### TASK STATEMENT
As the answer, give every line of the records that includes the word "Flowchart".

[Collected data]
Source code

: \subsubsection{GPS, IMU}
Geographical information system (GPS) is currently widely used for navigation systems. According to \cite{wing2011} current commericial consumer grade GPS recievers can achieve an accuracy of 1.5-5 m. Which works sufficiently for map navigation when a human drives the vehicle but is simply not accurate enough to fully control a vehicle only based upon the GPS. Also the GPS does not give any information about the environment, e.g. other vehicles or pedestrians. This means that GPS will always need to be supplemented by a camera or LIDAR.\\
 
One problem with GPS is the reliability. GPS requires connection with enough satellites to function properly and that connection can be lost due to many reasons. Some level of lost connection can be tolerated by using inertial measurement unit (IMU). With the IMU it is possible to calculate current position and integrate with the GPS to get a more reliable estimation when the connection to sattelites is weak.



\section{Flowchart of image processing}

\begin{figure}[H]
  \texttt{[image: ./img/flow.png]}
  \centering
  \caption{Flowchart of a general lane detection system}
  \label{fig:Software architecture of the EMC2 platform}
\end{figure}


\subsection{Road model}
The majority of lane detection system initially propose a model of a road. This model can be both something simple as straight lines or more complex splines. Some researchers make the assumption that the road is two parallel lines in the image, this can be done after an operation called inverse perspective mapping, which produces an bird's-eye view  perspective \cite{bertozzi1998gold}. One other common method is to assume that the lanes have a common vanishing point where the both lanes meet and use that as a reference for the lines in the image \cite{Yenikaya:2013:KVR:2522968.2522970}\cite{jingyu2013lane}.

### RESULT FOR THIS TASK
\section{Flowchart of image processing}
  \caption{Flowchart of a general lane detection system}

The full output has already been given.